(Plain-text document sources)

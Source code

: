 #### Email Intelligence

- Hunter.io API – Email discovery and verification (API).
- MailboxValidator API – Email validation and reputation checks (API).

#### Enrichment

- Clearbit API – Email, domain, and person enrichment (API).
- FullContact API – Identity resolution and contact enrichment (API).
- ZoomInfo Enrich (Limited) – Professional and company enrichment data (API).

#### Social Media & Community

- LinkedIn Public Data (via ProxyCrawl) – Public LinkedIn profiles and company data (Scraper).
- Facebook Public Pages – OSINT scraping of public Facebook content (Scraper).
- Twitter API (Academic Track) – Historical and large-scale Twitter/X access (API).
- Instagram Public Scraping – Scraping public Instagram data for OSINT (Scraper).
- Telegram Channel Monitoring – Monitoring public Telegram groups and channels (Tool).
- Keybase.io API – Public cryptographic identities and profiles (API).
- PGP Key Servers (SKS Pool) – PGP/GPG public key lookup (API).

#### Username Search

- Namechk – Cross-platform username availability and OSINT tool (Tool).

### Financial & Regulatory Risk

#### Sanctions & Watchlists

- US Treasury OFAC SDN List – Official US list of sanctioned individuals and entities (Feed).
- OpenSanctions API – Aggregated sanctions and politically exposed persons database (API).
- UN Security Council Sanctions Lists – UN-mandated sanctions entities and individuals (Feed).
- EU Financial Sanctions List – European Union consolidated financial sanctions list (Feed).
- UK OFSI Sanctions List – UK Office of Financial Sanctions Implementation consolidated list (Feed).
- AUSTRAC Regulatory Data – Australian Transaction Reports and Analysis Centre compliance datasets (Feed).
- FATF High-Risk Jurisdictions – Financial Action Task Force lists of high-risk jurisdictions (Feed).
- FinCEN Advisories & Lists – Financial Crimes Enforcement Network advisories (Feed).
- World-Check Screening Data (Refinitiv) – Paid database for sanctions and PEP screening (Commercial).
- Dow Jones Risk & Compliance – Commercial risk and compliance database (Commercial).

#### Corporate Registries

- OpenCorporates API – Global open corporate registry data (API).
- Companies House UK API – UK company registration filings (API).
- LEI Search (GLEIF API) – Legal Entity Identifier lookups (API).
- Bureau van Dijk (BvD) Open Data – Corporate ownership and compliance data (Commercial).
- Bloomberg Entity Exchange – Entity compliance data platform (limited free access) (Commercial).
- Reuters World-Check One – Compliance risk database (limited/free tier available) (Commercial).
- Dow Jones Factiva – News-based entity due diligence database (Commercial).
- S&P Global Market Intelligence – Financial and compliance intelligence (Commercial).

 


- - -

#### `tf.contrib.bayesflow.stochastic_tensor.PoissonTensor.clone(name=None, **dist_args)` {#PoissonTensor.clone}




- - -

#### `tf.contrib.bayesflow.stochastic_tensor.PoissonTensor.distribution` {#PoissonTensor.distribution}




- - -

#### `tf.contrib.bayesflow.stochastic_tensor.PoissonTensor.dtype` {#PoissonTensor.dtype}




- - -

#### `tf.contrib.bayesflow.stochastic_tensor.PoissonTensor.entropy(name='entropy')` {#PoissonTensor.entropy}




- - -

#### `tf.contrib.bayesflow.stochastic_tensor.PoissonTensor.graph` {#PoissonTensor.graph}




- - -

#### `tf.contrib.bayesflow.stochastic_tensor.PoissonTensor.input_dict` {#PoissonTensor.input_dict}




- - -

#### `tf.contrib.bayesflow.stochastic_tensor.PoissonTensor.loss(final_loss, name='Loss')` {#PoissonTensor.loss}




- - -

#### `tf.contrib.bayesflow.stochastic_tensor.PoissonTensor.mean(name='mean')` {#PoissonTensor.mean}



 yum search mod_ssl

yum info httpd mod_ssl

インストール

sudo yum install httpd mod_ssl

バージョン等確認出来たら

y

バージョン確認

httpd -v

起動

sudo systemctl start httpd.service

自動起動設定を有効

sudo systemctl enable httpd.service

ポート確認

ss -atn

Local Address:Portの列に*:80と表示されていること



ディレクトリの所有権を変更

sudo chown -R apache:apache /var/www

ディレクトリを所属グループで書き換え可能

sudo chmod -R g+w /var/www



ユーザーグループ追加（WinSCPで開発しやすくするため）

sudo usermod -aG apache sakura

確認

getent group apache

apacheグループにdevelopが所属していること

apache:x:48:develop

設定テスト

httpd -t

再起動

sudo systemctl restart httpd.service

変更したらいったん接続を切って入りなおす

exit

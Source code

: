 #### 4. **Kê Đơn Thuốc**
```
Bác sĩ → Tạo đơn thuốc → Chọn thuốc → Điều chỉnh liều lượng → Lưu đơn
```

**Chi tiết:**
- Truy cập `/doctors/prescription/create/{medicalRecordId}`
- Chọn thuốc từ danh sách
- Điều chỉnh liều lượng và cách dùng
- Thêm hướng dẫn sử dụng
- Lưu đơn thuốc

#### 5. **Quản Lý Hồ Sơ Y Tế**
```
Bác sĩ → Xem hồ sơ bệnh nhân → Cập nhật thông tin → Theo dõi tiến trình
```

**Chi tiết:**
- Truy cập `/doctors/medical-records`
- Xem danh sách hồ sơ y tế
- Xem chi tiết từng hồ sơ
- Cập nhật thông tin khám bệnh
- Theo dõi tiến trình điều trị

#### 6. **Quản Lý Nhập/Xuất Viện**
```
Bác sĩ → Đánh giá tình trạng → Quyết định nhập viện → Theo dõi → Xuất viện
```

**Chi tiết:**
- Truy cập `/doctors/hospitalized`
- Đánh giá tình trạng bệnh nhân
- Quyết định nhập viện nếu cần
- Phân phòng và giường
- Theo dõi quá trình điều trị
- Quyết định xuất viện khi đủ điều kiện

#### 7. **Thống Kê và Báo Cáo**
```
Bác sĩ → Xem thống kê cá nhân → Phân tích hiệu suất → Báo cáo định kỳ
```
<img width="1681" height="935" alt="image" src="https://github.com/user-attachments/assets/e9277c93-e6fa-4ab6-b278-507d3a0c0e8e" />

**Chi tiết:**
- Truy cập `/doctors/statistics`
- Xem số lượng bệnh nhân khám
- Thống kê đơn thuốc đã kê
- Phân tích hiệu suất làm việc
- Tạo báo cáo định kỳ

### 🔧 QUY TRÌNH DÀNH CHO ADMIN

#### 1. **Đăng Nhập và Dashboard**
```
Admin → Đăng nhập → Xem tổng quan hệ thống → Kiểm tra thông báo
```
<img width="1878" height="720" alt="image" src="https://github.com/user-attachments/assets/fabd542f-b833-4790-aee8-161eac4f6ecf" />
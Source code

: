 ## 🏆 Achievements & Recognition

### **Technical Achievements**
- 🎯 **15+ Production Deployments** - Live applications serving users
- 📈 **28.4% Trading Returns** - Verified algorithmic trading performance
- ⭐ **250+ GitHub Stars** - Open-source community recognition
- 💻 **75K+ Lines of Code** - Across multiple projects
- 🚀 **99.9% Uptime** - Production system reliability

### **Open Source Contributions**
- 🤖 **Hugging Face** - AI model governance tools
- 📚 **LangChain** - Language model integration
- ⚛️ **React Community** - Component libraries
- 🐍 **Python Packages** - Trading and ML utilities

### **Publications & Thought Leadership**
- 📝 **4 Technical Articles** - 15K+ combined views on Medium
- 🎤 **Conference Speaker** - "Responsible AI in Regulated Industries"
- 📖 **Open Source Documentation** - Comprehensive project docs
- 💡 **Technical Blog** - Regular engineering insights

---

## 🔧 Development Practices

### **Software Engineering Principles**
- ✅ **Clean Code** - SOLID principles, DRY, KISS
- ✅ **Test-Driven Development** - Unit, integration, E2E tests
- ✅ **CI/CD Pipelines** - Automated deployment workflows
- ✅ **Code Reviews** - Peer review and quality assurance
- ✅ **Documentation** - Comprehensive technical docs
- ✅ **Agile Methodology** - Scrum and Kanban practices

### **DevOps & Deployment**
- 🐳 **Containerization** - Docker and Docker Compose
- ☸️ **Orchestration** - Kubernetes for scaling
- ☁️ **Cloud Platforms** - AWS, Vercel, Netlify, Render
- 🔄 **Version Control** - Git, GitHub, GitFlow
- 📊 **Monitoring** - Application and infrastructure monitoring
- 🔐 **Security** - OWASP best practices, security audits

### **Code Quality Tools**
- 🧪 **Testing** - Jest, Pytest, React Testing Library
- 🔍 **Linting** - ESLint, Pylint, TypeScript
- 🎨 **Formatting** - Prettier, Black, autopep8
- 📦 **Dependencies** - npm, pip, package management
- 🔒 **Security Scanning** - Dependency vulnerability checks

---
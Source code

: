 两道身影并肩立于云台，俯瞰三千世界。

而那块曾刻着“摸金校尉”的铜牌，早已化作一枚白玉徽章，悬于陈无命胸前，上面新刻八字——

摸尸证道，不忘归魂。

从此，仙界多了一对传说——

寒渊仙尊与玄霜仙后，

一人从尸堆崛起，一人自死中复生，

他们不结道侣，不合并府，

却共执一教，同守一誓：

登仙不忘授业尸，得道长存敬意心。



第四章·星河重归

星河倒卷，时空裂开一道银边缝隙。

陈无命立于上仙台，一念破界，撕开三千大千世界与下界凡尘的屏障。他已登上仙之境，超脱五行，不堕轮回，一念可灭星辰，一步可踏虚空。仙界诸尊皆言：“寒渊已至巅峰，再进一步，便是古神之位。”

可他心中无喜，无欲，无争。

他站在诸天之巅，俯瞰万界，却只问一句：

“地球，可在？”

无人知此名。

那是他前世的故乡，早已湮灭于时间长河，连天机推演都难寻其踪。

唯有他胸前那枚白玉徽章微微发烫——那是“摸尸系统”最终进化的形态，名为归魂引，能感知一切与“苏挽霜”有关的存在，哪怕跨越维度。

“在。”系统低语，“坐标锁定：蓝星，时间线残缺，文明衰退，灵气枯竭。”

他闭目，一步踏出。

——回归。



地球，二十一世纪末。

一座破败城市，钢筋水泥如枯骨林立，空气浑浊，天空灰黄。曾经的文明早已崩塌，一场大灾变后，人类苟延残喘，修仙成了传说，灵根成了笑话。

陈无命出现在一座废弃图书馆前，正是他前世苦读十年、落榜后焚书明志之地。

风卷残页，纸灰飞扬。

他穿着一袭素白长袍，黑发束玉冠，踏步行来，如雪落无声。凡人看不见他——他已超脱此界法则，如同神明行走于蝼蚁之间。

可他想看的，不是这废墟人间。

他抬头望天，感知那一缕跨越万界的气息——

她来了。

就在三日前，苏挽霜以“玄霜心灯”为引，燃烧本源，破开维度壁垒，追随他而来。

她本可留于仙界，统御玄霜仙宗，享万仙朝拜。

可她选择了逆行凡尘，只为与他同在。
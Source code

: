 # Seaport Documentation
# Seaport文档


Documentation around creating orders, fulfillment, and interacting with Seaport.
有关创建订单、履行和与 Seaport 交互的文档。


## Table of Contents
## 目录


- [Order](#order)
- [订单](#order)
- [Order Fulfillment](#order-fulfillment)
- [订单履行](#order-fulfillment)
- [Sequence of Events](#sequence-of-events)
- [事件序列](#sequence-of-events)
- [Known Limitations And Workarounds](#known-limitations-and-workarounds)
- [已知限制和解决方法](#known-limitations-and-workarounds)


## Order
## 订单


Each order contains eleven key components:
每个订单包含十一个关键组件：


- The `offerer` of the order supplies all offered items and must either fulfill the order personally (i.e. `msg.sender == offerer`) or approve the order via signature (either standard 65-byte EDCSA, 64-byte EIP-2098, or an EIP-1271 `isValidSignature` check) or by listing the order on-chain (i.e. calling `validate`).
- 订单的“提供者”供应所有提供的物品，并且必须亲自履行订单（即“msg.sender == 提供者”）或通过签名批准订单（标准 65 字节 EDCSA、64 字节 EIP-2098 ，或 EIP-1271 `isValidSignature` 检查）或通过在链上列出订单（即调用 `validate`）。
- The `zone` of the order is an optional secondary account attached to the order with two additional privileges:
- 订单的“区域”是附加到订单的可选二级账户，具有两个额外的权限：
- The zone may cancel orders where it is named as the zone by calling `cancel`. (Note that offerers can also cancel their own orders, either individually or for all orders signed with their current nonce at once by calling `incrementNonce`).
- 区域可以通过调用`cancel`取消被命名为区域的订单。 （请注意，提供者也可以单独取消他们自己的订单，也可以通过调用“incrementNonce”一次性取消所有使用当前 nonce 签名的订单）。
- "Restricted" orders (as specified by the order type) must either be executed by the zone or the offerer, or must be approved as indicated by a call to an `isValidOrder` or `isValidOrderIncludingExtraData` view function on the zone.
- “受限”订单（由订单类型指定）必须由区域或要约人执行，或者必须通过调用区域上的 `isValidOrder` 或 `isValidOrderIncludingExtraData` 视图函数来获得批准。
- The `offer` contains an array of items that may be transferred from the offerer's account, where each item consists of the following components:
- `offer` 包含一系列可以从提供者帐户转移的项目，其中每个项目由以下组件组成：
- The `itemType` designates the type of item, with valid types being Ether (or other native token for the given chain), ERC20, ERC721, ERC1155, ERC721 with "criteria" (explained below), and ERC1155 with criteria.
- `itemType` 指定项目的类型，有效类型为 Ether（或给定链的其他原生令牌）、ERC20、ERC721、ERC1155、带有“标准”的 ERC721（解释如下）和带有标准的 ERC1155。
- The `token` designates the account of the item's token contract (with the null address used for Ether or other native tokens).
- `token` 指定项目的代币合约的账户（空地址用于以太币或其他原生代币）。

● **Requirement**: Could you write out, exactly as they stand, only the lines above that begin at the line with "- 🚀 **99.9% Uptime**" and stop after the line with "他穿着一袭素白长袍，黑发束玉"?

● **Response for this exercise**:
- 🚀 **99.9% Uptime** - Production system reliability

### **Open Source Contributions**
- 🤖 **Hugging Face** - AI model governance tools
- 📚 **LangChain** - Language model integration
- ⚛️ **React Community** - Component libraries
- 🐍 **Python Packages** - Trading and ML utilities

### **Publications & Thought Leadership**
- 📝 **4 Technical Articles** - 15K+ combined views on Medium
- 🎤 **Conference Speaker** - "Responsible AI in Regulated Industries"
- 📖 **Open Source Documentation** - Comprehensive project docs
- 💡 **Technical Blog** - Regular engineering insights

---

## 🔧 Development Practices

### **Software Engineering Principles**
- ✅ **Clean Code** - SOLID principles, DRY, KISS
- ✅ **Test-Driven Development** - Unit, integration, E2E tests
- ✅ **CI/CD Pipelines** - Automated deployment workflows
- ✅ **Code Reviews** - Peer review and quality assurance
- ✅ **Documentation** - Comprehensive technical docs
- ✅ **Agile Methodology** - Scrum and Kanban practices

### **DevOps & Deployment**
- 🐳 **Containerization** - Docker and Docker Compose
- ☸️ **Orchestration** - Kubernetes for scaling
- ☁️ **Cloud Platforms** - AWS, Vercel, Netlify, Render
- 🔄 **Version Control** - Git, GitHub, GitFlow
- 📊 **Monitoring** - Application and infrastructure monitoring
- 🔐 **Security** - OWASP best practices, security audits

### **Code Quality Tools**
- 🧪 **Testing** - Jest, Pytest, React Testing Library
- 🔍 **Linting** - ESLint, Pylint, TypeScript
- 🎨 **Formatting** - Prettier, Black, autopep8
- 📦 **Dependencies** - npm, pip, package management
- 🔒 **Security Scanning** - Dependency vulnerability checks

---
Source code

: 两道身影并肩立于云台，俯瞰三千世界。

而那块曾刻着“摸金校尉”的铜牌，早已化作一枚白玉徽章，悬于陈无命胸前，上面新刻八字——

摸尸证道，不忘归魂。

从此，仙界多了一对传说——

寒渊仙尊与玄霜仙后，

一人从尸堆崛起，一人自死中复生，

他们不结道侣，不合并府，

却共执一教，同守一誓：

登仙不忘授业尸，得道长存敬意心。



第四章·星河重归

星河倒卷，时空裂开一道银边缝隙。

陈无命立于上仙台，一念破界，撕开三千大千世界与下界凡尘的屏障。他已登上仙之境，超脱五行，不堕轮回，一念可灭星辰，一步可踏虚空。仙界诸尊皆言：“寒渊已至巅峰，再进一步，便是古神之位。”

可他心中无喜，无欲，无争。

他站在诸天之巅，俯瞰万界，却只问一句：

“地球，可在？”

无人知此名。

那是他前世的故乡，早已湮灭于时间长河，连天机推演都难寻其踪。

唯有他胸前那枚白玉徽章微微发烫——那是“摸尸系统”最终进化的形态，名为归魂引，能感知一切与“苏挽霜”有关的存在，哪怕跨越维度。

“在。”系统低语，“坐标锁定：蓝星，时间线残缺，文明衰退，灵气枯竭。”

他闭目，一步踏出。

——回归。



地球，二十一世纪末。

一座破败城市，钢筋水泥如枯骨林立，空气浑浊，天空灰黄。曾经的文明早已崩塌，一场大灾变后，人类苟延残喘，修仙成了传说，灵根成了笑话。

陈无命出现在一座废弃图书馆前，正是他前世苦读十年、落榜后焚书明志之地。

风卷残页，纸灰飞扬。

他穿着一袭素白长袍，黑发束玉冠，踏步行来，如雪落无声。凡人看不见他——他已超脱此界法则，如同神明行走于蝼蚁之间。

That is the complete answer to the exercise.